Data for review:

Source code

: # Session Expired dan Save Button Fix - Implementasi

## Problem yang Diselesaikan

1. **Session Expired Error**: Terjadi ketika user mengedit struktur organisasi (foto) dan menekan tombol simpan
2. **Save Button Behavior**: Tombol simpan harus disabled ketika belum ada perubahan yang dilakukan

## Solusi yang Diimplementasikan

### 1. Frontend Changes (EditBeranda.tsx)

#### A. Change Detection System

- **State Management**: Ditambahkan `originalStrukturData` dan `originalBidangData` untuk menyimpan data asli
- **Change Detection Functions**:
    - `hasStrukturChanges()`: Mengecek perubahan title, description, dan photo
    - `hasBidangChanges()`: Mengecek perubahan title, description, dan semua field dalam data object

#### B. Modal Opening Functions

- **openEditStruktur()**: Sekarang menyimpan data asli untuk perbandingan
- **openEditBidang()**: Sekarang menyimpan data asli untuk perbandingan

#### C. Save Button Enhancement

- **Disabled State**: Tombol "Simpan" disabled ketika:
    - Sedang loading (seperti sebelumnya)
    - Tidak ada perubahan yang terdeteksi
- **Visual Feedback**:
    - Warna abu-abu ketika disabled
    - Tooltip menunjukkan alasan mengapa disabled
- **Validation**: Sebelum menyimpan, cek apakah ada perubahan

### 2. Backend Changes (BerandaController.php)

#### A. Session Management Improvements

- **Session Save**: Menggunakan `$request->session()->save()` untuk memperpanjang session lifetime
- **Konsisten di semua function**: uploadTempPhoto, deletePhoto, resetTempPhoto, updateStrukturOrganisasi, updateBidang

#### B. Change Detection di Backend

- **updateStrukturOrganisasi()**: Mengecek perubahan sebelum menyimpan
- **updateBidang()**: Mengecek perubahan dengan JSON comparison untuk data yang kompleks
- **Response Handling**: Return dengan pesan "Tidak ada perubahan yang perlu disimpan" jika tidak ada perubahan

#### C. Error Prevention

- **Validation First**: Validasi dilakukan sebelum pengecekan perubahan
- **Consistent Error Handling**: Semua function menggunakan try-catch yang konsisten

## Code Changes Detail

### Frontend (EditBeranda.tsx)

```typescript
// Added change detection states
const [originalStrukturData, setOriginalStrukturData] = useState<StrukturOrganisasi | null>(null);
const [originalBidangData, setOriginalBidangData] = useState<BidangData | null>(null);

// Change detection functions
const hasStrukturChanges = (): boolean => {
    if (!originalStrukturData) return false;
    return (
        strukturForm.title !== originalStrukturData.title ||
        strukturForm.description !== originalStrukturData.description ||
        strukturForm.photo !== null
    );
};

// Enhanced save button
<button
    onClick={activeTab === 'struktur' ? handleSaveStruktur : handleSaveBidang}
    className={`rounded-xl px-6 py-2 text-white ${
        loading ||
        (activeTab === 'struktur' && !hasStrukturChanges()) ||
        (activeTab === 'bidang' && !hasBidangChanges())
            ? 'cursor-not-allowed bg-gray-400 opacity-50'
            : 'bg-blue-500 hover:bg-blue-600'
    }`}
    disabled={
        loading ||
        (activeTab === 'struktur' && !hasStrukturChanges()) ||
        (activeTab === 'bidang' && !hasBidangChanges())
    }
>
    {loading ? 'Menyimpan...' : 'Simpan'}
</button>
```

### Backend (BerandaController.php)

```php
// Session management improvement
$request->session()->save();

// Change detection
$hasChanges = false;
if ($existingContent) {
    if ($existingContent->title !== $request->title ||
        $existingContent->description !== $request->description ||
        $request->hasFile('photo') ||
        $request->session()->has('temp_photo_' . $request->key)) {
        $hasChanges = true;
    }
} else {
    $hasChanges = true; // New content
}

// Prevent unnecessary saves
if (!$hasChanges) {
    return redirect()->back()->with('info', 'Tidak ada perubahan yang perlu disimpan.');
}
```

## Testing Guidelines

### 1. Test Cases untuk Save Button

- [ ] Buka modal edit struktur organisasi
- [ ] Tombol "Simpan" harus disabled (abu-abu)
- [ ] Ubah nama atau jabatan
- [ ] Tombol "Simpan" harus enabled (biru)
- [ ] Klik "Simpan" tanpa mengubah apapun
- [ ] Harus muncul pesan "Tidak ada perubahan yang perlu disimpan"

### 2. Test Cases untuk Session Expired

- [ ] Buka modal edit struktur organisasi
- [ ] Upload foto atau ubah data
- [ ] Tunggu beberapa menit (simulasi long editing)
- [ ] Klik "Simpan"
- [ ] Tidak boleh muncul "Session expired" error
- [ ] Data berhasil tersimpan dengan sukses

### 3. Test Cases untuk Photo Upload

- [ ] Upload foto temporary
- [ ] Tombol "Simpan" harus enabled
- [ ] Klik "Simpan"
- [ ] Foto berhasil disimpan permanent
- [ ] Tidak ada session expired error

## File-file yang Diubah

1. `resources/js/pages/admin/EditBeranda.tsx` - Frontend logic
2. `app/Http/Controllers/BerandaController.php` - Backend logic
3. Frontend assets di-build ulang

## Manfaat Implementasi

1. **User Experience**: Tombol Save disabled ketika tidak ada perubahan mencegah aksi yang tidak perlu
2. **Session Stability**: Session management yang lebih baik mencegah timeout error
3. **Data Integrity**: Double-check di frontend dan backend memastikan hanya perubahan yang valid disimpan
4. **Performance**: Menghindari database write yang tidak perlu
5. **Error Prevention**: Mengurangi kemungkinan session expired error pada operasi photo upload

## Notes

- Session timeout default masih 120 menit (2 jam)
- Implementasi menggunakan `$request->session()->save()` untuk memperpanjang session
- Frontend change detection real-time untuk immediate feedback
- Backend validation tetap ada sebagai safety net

Required action: All lines above from the one with "## Solusi yang Diimplementasikan" to the one with "- **Konsisten di", inclusive, should be copied exactly, and no other lines.

Response for this exercise:
## Solusi yang Diimplementasikan

### 1. Frontend Changes (EditBeranda.tsx)

#### A. Change Detection System

- **State Management**: Ditambahkan `originalStrukturData` dan `originalBidangData` untuk menyimpan data asli
- **Change Detection Functions**:
    - `hasStrukturChanges()`: Mengecek perubahan title, description, dan photo
    - `hasBidangChanges()`: Mengecek perubahan title, description, dan semua field dalam data object

#### B. Modal Opening Functions

- **openEditStruktur()**: Sekarang menyimpan data asli untuk perbandingan
- **openEditBidang()**: Sekarang menyimpan data asli untuk perbandingan

#### C. Save Button Enhancement

- **Disabled State**: Tombol "Simpan" disabled ketika:
    - Sedang loading (seperti sebelumnya)
    - Tidak ada perubahan yang terdeteksi
- **Visual Feedback**:
    - Warna abu-abu ketika disabled
    - Tooltip menunjukkan alasan mengapa disabled
- **Validation**: Sebelum menyimpan, cek apakah ada perubahan

### 2. Backend Changes (BerandaController.php)

#### A. Session Management Improvements

- **Session Save**: Menggunakan `$request->session()->save()` untuk memperpanjang session lifetime
- **Konsisten di semua function**: uploadTempPhoto, deletePhoto, resetTempPhoto, updateStrukturOrganisasi, updateBidang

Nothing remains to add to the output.